→ **ASSIGNMENT**: The entries below contain pictures, which are to be left out; write out exactly, and only, the lines from the line with "Thanks for opening a pull request!" up to and including the line with "## Projet de Base de données évoluées".

(Stored items)
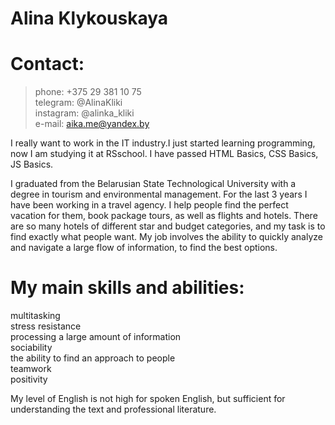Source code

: # Alina Klykouskaya

# Contact:
>phone: +375 29 381 10 75  
>telegram: @AlinaKliki  
>instagram: @alinka_kliki  
>e-mail: aika.me@yandex.by  

I really want to work in the IT industry.I just started learning programming, now I am studying it at RSschool.  I have passed HTML Basics, CSS Basics, JS Basics. 

I graduated from the Belarusian State Technological University with a degree in tourism and environmental management.
For the last 3 years I have been working in a travel agency. I help people find the perfect vacation for them, book package tours, as well as flights and hotels. There are so many hotels of different star and budget categories, and my task is to find exactly what people want. My job involves the ability to quickly analyze and navigate a large flow of information, to find the best options.

# My main skills and abilities:  
multitasking  
stress resistance  
processing a large amount of information  
sociability  
the ability to find an approach to people  
teamwork  
positivity  

My level of English is not high for spoken English, but sufficient for understanding the text and professional literature.



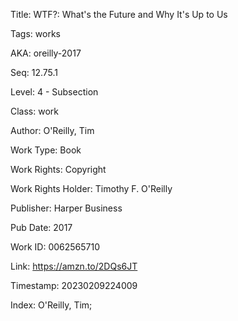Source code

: Title:  WTF?: What's the Future and Why It's Up to Us

Tags:   works

AKA:    oreilly-2017

Seq:    12.75.1

Level:  4 - Subsection

Class:  work

Author: O'Reilly, Tim

Work Type: Book

Work Rights: Copyright

Work Rights Holder: Timothy F. O'Reilly

Publisher: Harper Business

Pub Date: 2017

Work ID: 0062565710

Link:   https://amzn.to/2DQs6JT

Timestamp: 20230209224009

Index:  O'Reilly, Tim; 
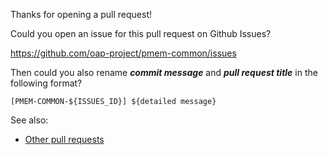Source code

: <!--
  Licensed to the Apache Software Foundation (ASF) under one
  or more contributor license agreements.  See the NOTICE file
  distributed with this work for additional information
  regarding copyright ownership.  The ASF licenses this file
  to you under the Apache License, Version 2.0 (the
  "License"); you may not use this file except in compliance
  with the License.  You may obtain a copy of the License at

    http://www.apache.org/licenses/LICENSE-2.0

  Unless required by applicable law or agreed to in writing,
  software distributed under the License is distributed on an
  "AS IS" BASIS, WITHOUT WARRANTIES OR CONDITIONS OF ANY
  KIND, either express or implied.  See the License for the
  specific language governing permissions and limitations
  under the License.
-->

Thanks for opening a pull request!

Could you open an issue for this pull request on Github Issues?

https://github.com/oap-project/pmem-common/issues

Then could you also rename ***commit message*** and ***pull request title*** in the following format?

    [PMEM-COMMON-${ISSUES_ID}] ${detailed message}

See also:

  * [Other pull requests](https://github.com/oap-project/pmem-common/pulls/)


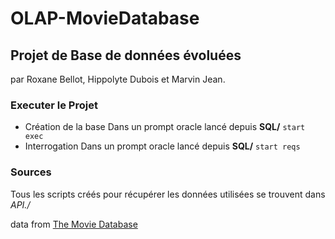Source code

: # OLAP-MovieDatabase
## Projet de Base de données évoluées
par Roxane Bellot, Hippolyte Dubois et Marvin Jean.
### Executer le Projet
- Création de la base
Dans un prompt oracle lancé depuis **SQL/**  `start exec`
- Interrogation
Dans un prompt oracle lancé depuis **SQL/**  `start reqs`

### Sources
Tous les scripts créés pour récupérer les données utilisées se trouvent dans *API./*

data from [The Movie Database](https:://themoviedb.org)
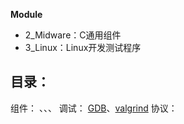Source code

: **Module**

- 2_Midware：C通用组件
- 3_Linux：Linux开发测试程序





## 目录：
组件： []()、[]()、[]()、
调试： [GDB]()、[valgrind]()
协议： 


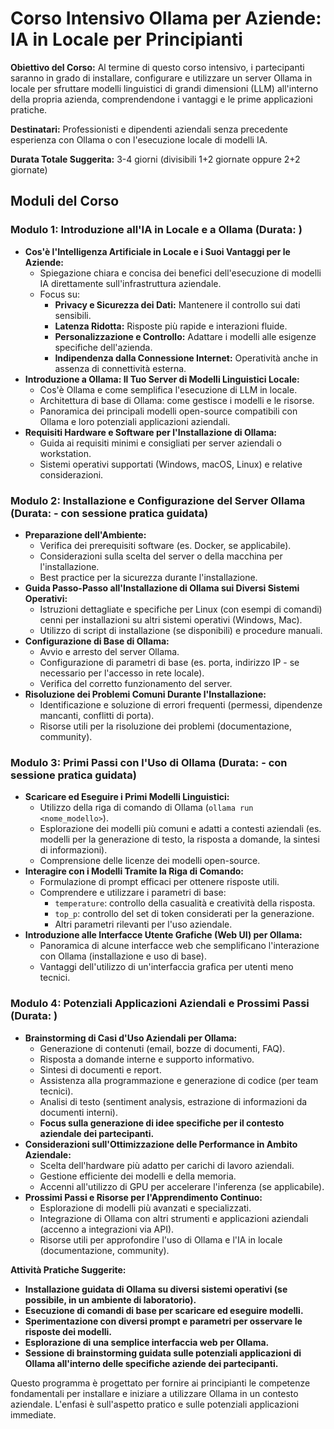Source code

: # Corso Intensivo Ollama per Aziende: IA in Locale per Principianti

**Obiettivo del Corso:** Al termine di questo corso intensivo, i partecipanti saranno in grado di installare, configurare e utilizzare un server Ollama in locale per sfruttare modelli linguistici di grandi dimensioni (LLM) all'interno della propria azienda, comprendendone i vantaggi e le prime applicazioni pratiche.

**Destinatari:** Professionisti e dipendenti aziendali senza precedente esperienza con Ollama o con l'esecuzione locale di modelli IA.

**Durata Totale Suggerita:** 3-4 giorni (divisibili 1+2 giornate oppure 2+2 giornate)

## Moduli del Corso

### Modulo 1: Introduzione all'IA in Locale e a Ollama (Durata: )

* **Cos'è l'Intelligenza Artificiale in Locale e i Suoi Vantaggi per le Aziende:**
    * Spiegazione chiara e concisa dei benefici dell'esecuzione di modelli IA direttamente sull'infrastruttura aziendale.
    * Focus su:
        * **Privacy e Sicurezza dei Dati:** Mantenere il controllo sui dati sensibili.
        * **Latenza Ridotta:** Risposte più rapide e interazioni fluide.
        * **Personalizzazione e Controllo:** Adattare i modelli alle esigenze specifiche dell'azienda.
        * **Indipendenza dalla Connessione Internet:** Operatività anche in assenza di connettività esterna.
* **Introduzione a Ollama: Il Tuo Server di Modelli Linguistici Locale:**
    * Cos'è Ollama e come semplifica l'esecuzione di LLM in locale.
    * Architettura di base di Ollama: come gestisce i modelli e le risorse.
    * Panoramica dei principali modelli open-source compatibili con Ollama e loro potenziali applicazioni aziendali.
* **Requisiti Hardware e Software per l'Installazione di Ollama:**
    * Guida ai requisiti minimi e consigliati per server aziendali o workstation.
    * Sistemi operativi supportati (Windows, macOS, Linux) e relative considerazioni.

### Modulo 2: Installazione e Configurazione del Server Ollama (Durata: - con sessione pratica guidata)

* **Preparazione dell'Ambiente:**
    * Verifica dei prerequisiti software (es. Docker, se applicabile).
    * Considerazioni sulla scelta del server o della macchina per l'installazione.
    * Best practice per la sicurezza durante l'installazione.
* **Guida Passo-Passo all'Installazione di Ollama sui Diversi Sistemi Operativi:**
    * Istruzioni dettagliate e specifiche per Linux (con esempi di comandi) cenni per installazioni su altri sistemi operativi (Windows, Mac).
    * Utilizzo di script di installazione (se disponibili) e procedure manuali.
* **Configurazione di Base di Ollama:**
    * Avvio e arresto del server Ollama.
    * Configurazione di parametri di base (es. porta, indirizzo IP - se necessario per l'accesso in rete locale).
    * Verifica del corretto funzionamento del server.
* **Risoluzione dei Problemi Comuni Durante l'Installazione:**
    * Identificazione e soluzione di errori frequenti (permessi, dipendenze mancanti, conflitti di porta).
    * Risorse utili per la risoluzione dei problemi (documentazione, community).

### Modulo 3: Primi Passi con l'Uso di Ollama (Durata:  - con sessione pratica guidata)

* **Scaricare ed Eseguire i Primi Modelli Linguistici:**
    * Utilizzo della riga di comando di Ollama (`ollama run <nome_modello>`).
    * Esplorazione dei modelli più comuni e adatti a contesti aziendali (es. modelli per la generazione di testo, la risposta a domande, la sintesi di informazioni).
    * Comprensione delle licenze dei modelli open-source.
* **Interagire con i Modelli Tramite la Riga di Comando:**
    * Formulazione di prompt efficaci per ottenere risposte utili.
    * Comprendere e utilizzare i parametri di base:
        * `temperature`: controllo della casualità e creatività della risposta.
        * `top_p`: controllo del set di token considerati per la generazione.
        * Altri parametri rilevanti per l'uso aziendale.
* **Introduzione alle Interfacce Utente Grafiche (Web UI) per Ollama:**
    * Panoramica di alcune interfacce web che semplificano l'interazione con Ollama (installazione e uso di base).
    * Vantaggi dell'utilizzo di un'interfaccia grafica per utenti meno tecnici.

### Modulo 4: Potenziali Applicazioni Aziendali e Prossimi Passi (Durata: )

* **Brainstorming di Casi d'Uso Aziendali per Ollama:**
    * Generazione di contenuti (email, bozze di documenti, FAQ).
    * Risposta a domande interne e supporto informativo.
    * Sintesi di documenti e report.
    * Assistenza alla programmazione e generazione di codice (per team tecnici).
    * Analisi di testo (sentiment analysis, estrazione di informazioni da documenti interni).
    * **Focus sulla generazione di idee specifiche per il contesto aziendale dei partecipanti.**
* **Considerazioni sull'Ottimizzazione delle Performance in Ambito Aziendale:**
    * Scelta dell'hardware più adatto per carichi di lavoro aziendali.
    * Gestione efficiente dei modelli e della memoria.
    * Accenni all'utilizzo di GPU per accelerare l'inferenza (se applicabile).
* **Prossimi Passi e Risorse per l'Apprendimento Continuo:**
    * Esplorazione di modelli più avanzati e specializzati.
    * Integrazione di Ollama con altri strumenti e applicazioni aziendali (accenno a integrazioni via API).
    * Risorse utili per approfondire l'uso di Ollama e l'IA in locale (documentazione, community).

**Attività Pratiche Suggerite:**

* **Installazione guidata di Ollama su diversi sistemi operativi (se possibile, in un ambiente di laboratorio).**
* **Esecuzione di comandi di base per scaricare ed eseguire modelli.**
* **Sperimentazione con diversi prompt e parametri per osservare le risposte dei modelli.**
* **Esplorazione di una semplice interfaccia web per Ollama.**
* **Sessione di brainstorming guidata sulle potenziali applicazioni di Ollama all'interno delle specifiche aziende dei partecipanti.**

Questo programma è progettato per fornire ai principianti le competenze fondamentali per installare e iniziare a utilizzare Ollama in un contesto aziendale. L'enfasi è sull'aspetto pratico e sulle potenziali applicazioni immediate.
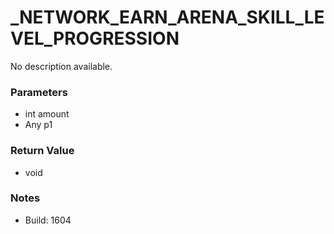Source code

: # _NETWORK_EARN_ARENA_SKILL_LEVEL_PROGRESSION

No description available.

### Parameters
* int amount
* Any p1

### Return Value
* void

### Notes
* Build: 1604

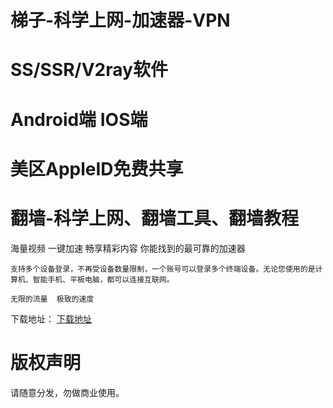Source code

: # 梯子-科学上网-加速器-VPN
# SS/SSR/V2ray软件
# Android端 IOS端
# 美区AppleID免费共享
# 翻墙-科学上网、翻墙工具、翻墙教程


海量视频  一键加速  畅享精彩内容
你能找到的最可靠的加速器

  `支持多个设备登录，不再受设备数量限制，一个账号可以登录多个终端设备。无论您使用的是计算机、智能手机、平板电脑，都可以连接互联网。`
    
`无限的流量  极致的速度`

下载地址： [下载地址](http://vipviptv.com/share.html?channel=s3 "点击下载")

# 版权声明
请随意分发，勿做商业使用。


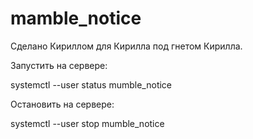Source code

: # mamble_notice
Сделано Кириллом для Кирилла под гнетом Кирилла.


Запустить на сервере:

systemctl --user status mumble_notice

Остановить на сервере:

systemctl --user stop mumble_notice
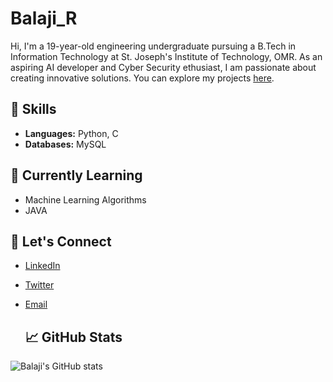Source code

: # Balaji_R

Hi, I'm a 19-year-old engineering undergraduate pursuing a B.Tech in Information Technology at St. Joseph's Institute of Technology, OMR. As an aspiring AI developer and Cyber Security ethusiast, I am passionate about creating innovative solutions. You can explore my projects [here](#).

## 🔧 Skills
- **Languages:** Python, C
- **Databases:** MySQL

## 🌱 Currently Learning
- Machine Learning Algorithms
- JAVA

## 💬 Let's Connect
- [LinkedIn](https://www.linkedin.com/in/balaji-ramu-437b51290/)
- [Twitter](https://twitter.com/your-twitter-username)
- [Email](mailto:balajiramu23@gmail.com)

  ## 📈 GitHub Stats
![Balaji's GitHub stats](https://github-readme-stats.vercel.app/api?username=CodeExplorer-23&show_icons=true&theme=radical)
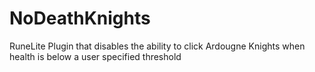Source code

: # NoDeathKnights
RuneLite Plugin that disables the ability to click Ardougne Knights when health is below a user specified threshold
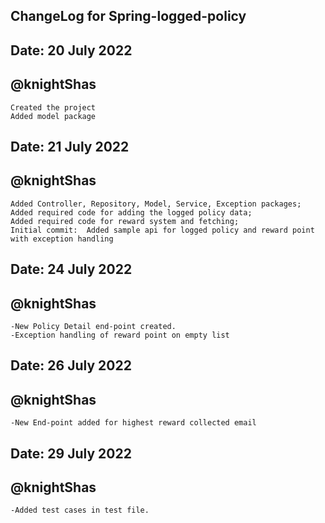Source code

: ## ChangeLog for Spring-logged-policy

## Date: 20 July 2022 
## @knightShas
	Created the project
	Added model package

## Date: 21 July 2022 
## @knightShas
	Added Controller, Repository, Model, Service, Exception packages;
	Added required code for adding the logged policy data;
	Added required code for reward system and fetching;
	Initial commit:  Added sample api for logged policy and reward point with exception handling
	
## Date: 24 July 2022 
## @knightShas
	-New Policy Detail end-point created.
	-Exception handling of reward point on empty list
	
## Date: 26 July 2022 
## @knightShas
	-New End-point added for highest reward collected email


## Date: 29 July 2022 
## @knightShas
	-Added test cases in test file.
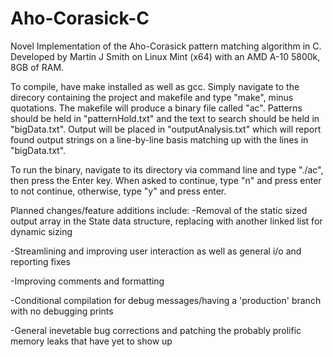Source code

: # Aho-Corasick-C
Novel Implementation of the Aho-Corasick pattern matching algorithm in C.
Developed by Martin J Smith on Linux Mint (x64) with an AMD A-10 5800k, 8GB of RAM.

To compile, have make installed as well as gcc. Simply navigate to the direcory containing the project and makefile and type
"make", minus quotations. The makefile will produce a binary file called "ac". Patterns should be held in "patternHold.txt" and
the text to search should be held in "bigData.txt". Output will be placed in "outputAnalysis.txt" which will report found output
strings on a line-by-line basis matching up with the lines in "bigData.txt". 

To run the binary, navigate to its directory via command line and type "./ac", then press the Enter key. When asked to continue,
type "n" and press enter to not continue, otherwise, type "y" and press enter.

Planned changes/feature additions include:
-Removal of the static sized output array in the State data structure, replacing with another linked list for dynamic sizing

-Streamlining and improving user interaction as well as general i/o and reporting fixes 

-Improving comments and formatting

-Conditional compilation for debug messages/having a 'production' branch with no debugging prints

-General inevetable bug corrections and patching the probably prolific memory leaks that have yet to show up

→ **RESPONSE**:
Thanks for opening a pull request!

Could you open an issue for this pull request on Github Issues?

https://github.com/oap-project/pmem-common/issues

Then could you also rename ***commit message*** and ***pull request title*** in the following format?

    [PMEM-COMMON-${ISSUES_ID}] ${detailed message}

See also:

  * [Other pull requests](https://github.com/oap-project/pmem-common/pulls/)


Source code

: # OLAP-MovieDatabase
## Projet de Base de données évoluées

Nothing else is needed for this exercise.